Segment Open

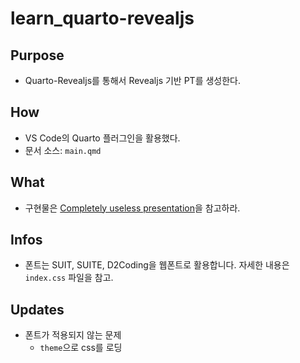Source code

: # learn_quarto-revealjs
 
## Purpose 

- Quarto-Revealjs를 통해서 Revealjs 기반 PT를 생성한다. 

## How 

- VS Code의 Quarto 플러그인을 활용했다. 
- 문서 소스: `main.qmd`

## What 

- 구현물은 [Completely useless presentation](https://anarinsk.github.io/learn_quarto-revealjs/#/title-slide)을 참고하라. 

## Infos 

- 폰트는 SUIT, SUITE, D2Coding을 웹폰트로 활용합니다. 자세한 내용은 `index.css` 파일을 참고.

## Updates 

- 폰트가 적용되지 않는 문제
    - `theme`으로 css를 로딩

Segment Closed

▶ **The problem**
Restate word for word the lines from the line containing "- 폰트는 SUIT, SUITE, D2Coding을" through the last line of the listing, inclusive, and nothing beyond them.

▶ **Output of the task**
- 폰트는 SUIT, SUITE, D2Coding을 웹폰트로 활용합니다. 자세한 내용은 `index.css` 파일을 참고.

## Updates 

- 폰트가 적용되지 않는 문제
    - `theme`으로 css를 로딩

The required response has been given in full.